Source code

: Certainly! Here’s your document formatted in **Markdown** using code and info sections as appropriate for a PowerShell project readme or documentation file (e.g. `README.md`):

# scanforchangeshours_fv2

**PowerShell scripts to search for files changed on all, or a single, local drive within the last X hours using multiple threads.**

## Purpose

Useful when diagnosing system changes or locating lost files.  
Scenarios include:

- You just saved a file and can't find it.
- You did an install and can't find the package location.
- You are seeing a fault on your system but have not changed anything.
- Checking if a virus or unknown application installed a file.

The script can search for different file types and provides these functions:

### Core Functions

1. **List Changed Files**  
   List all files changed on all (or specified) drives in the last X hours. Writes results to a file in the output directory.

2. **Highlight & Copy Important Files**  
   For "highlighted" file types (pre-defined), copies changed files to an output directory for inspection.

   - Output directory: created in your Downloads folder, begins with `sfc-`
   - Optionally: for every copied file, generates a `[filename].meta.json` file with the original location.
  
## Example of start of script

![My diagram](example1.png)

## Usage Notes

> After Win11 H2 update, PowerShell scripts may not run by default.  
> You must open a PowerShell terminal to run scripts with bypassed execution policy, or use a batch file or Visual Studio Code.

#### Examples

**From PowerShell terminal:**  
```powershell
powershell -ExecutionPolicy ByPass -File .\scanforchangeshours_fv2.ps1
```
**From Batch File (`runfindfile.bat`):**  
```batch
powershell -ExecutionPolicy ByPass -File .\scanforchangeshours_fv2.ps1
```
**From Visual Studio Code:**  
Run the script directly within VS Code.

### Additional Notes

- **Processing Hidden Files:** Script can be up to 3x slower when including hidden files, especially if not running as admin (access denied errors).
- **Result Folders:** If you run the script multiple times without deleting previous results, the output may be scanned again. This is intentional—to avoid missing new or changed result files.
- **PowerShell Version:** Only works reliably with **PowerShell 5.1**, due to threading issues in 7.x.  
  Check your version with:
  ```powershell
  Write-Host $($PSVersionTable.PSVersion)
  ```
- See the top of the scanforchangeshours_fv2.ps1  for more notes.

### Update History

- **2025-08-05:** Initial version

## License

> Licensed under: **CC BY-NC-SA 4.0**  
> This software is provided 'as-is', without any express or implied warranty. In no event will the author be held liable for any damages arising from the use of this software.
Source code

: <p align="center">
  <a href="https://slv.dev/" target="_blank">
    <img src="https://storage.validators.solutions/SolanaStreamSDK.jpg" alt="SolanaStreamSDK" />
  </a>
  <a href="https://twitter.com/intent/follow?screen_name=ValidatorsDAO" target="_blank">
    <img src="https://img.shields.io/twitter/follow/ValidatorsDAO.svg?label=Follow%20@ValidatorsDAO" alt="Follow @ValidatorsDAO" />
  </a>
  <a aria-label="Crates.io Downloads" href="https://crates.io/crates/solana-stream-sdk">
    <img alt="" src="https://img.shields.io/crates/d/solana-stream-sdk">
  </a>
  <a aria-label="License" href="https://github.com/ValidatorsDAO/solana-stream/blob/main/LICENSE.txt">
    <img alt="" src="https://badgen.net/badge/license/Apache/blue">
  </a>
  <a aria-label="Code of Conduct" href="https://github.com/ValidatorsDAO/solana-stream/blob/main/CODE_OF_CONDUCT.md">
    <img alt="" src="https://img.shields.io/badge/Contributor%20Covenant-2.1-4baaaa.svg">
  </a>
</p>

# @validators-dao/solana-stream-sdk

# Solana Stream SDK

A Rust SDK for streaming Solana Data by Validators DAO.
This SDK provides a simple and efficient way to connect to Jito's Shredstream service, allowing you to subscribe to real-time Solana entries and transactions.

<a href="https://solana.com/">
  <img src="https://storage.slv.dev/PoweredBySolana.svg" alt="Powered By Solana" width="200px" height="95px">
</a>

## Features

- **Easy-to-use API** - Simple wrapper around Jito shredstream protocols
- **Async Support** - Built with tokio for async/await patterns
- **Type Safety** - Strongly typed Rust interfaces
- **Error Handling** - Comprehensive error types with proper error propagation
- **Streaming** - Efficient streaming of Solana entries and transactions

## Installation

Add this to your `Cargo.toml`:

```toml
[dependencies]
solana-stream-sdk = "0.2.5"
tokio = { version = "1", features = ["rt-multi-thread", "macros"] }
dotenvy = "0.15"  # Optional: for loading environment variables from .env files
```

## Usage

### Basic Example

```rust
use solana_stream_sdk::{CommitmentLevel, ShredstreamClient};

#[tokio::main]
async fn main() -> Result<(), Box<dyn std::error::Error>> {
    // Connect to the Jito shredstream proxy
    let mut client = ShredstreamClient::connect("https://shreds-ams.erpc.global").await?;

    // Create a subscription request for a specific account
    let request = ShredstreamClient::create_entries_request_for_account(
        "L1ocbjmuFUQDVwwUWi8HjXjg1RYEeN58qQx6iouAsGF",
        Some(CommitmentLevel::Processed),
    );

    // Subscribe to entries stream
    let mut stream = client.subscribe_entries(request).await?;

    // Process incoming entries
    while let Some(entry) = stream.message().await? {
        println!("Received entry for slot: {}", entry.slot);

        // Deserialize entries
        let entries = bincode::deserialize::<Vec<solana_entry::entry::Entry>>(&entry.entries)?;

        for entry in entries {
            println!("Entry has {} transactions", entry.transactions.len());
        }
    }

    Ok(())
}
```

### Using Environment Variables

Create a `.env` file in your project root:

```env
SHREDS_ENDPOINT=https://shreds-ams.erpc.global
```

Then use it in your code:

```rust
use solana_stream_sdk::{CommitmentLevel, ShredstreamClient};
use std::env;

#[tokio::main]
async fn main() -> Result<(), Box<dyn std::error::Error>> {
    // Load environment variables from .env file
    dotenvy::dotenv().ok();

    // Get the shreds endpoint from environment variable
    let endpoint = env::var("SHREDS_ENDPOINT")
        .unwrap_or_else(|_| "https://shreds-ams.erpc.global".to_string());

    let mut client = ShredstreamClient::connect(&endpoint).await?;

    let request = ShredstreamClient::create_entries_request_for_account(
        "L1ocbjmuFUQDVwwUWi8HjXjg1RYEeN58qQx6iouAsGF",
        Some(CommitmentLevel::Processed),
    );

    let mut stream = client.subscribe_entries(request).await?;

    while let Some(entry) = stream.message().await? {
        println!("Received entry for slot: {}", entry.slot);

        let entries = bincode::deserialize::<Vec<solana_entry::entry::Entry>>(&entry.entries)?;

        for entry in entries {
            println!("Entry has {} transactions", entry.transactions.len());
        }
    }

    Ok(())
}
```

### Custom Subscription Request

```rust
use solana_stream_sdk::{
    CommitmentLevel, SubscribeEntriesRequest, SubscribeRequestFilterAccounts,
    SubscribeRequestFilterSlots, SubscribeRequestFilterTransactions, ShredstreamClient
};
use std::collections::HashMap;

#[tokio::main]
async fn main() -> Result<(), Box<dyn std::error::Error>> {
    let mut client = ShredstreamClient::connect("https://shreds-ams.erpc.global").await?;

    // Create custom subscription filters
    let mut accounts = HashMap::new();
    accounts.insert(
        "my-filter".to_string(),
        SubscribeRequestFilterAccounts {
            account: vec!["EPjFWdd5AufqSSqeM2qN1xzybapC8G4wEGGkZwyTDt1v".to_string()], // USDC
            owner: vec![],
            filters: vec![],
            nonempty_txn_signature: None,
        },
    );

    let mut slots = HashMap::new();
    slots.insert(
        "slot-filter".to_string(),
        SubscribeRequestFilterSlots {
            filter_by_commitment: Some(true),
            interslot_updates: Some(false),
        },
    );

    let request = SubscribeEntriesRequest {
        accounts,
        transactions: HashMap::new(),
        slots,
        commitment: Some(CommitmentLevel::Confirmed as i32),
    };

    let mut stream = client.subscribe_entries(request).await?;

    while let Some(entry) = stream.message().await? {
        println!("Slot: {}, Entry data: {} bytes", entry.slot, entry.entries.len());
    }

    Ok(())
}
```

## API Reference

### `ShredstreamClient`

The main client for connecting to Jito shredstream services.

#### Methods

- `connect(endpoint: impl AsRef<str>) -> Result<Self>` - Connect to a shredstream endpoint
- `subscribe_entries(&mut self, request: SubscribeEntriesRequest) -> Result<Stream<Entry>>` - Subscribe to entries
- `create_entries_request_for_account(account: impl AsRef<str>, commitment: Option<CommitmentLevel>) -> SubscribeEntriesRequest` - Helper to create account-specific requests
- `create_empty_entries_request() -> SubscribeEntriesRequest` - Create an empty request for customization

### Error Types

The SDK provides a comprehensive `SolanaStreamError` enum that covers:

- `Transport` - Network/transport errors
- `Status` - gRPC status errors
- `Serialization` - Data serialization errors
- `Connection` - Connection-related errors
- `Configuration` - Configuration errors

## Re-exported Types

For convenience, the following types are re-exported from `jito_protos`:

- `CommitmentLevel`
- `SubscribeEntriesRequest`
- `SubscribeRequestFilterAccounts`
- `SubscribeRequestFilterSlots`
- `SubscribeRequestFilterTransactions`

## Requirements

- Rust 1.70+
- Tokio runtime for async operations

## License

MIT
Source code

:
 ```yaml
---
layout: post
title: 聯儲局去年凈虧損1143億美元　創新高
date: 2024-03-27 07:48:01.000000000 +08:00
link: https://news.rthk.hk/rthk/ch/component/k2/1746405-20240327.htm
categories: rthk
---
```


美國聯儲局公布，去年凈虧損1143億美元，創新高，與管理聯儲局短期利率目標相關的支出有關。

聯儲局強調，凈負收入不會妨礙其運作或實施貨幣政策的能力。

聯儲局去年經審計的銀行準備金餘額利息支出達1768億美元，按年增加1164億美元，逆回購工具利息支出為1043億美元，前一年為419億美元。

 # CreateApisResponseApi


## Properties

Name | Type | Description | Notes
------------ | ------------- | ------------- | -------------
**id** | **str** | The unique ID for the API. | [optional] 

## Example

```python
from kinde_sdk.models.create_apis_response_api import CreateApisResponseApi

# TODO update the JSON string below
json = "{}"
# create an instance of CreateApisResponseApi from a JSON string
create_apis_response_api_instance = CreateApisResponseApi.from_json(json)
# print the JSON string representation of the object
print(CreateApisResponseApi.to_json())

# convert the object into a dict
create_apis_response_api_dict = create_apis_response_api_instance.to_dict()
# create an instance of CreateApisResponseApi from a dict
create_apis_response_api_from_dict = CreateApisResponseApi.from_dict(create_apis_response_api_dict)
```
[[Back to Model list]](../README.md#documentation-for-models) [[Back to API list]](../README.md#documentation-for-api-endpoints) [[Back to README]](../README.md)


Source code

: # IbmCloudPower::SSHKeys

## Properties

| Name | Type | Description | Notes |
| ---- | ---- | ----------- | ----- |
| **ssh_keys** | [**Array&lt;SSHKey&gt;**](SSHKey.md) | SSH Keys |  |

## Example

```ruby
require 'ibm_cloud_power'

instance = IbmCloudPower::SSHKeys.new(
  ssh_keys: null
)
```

◆ Exercise brief
Which of the lines in the listing above include "shields"? Report each of them.

◆ Written solution
    <img src="https://img.shields.io/twitter/follow/ValidatorsDAO.svg?label=Follow%20@ValidatorsDAO" alt="Follow @ValidatorsDAO" />
    <img alt="" src="https://img.shields.io/crates/d/solana-stream-sdk">
    <img alt="" src="https://img.shields.io/badge/Contributor%20Covenant-2.1-4baaaa.svg">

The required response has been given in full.